**EXERCISE DIRECTIONS**
Nothing but the records, repeated word for word and free of pictures, belongs in the answer.

**Saved data entries**
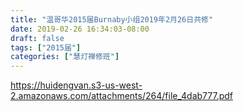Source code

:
 ```yaml
---
title: "温哥华2015届Burnaby小组2019年2月26日共修"
date: 2019-02-26 16:34:03-08:00
draft: false
tags: ["2015届"]
categories: ["慧灯禅修班"]
---
```

https://huidengvan.s3-us-west-2.amazonaws.com/attachments/264/file_4dab777.pdf
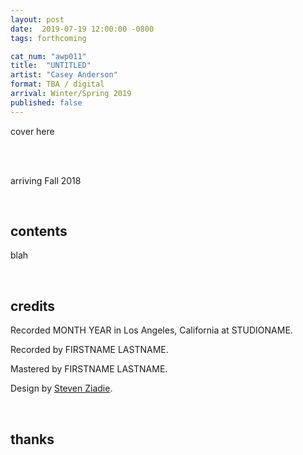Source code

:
 ```yaml
---
layout: post
date:  2019-07-19 12:00:00 -0800
tags: forthcoming

cat_num: "awp011"
title:  "UNTITLED"
artist: "Casey Anderson"
format: TBA / digital
arrival: Winter/Spring 2019
published: false
---
```


cover here

<br/>

<br/>arriving Fall 2018

<br/>

## contents

blah

<br/>

## credits

Recorded MONTH YEAR in Los Angeles, California at STUDIONAME.

Recorded by FIRSTNAME LASTNAME.

Mastered by FIRSTNAME LASTNAME.

Design by [Steven Ziadie](http://s-ziadie.com/).

<br/>

## thanks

**RESPONSE TO THIS TASK**
Source code

:
 ```yaml
---
title: "温哥华2015届Burnaby小组2019年2月26日共修"
date: 2019-02-26 16:34:03-08:00
draft: false
tags: ["2015届"]
categories: ["慧灯禅修班"]
---
```

https://huidengvan.s3-us-west-2.amazonaws.com/attachments/264/file_4dab777.pdf
Source code

:
 ```yaml
---
layout: post
date:  2019-07-19 12:00:00 -0800
tags: forthcoming

cat_num: "awp011"
title:  "UNTITLED"
artist: "Casey Anderson"
format: TBA / digital
arrival: Winter/Spring 2019
published: false
---
```


cover here

<br/>

<br/>arriving Fall 2018

<br/>

## contents

blah

<br/>

## credits

Recorded MONTH YEAR in Los Angeles, California at STUDIONAME.

Recorded by FIRSTNAME LASTNAME.

Mastered by FIRSTNAME LASTNAME.

Design by [Steven Ziadie](http://s-ziadie.com/).

<br/>

## thanks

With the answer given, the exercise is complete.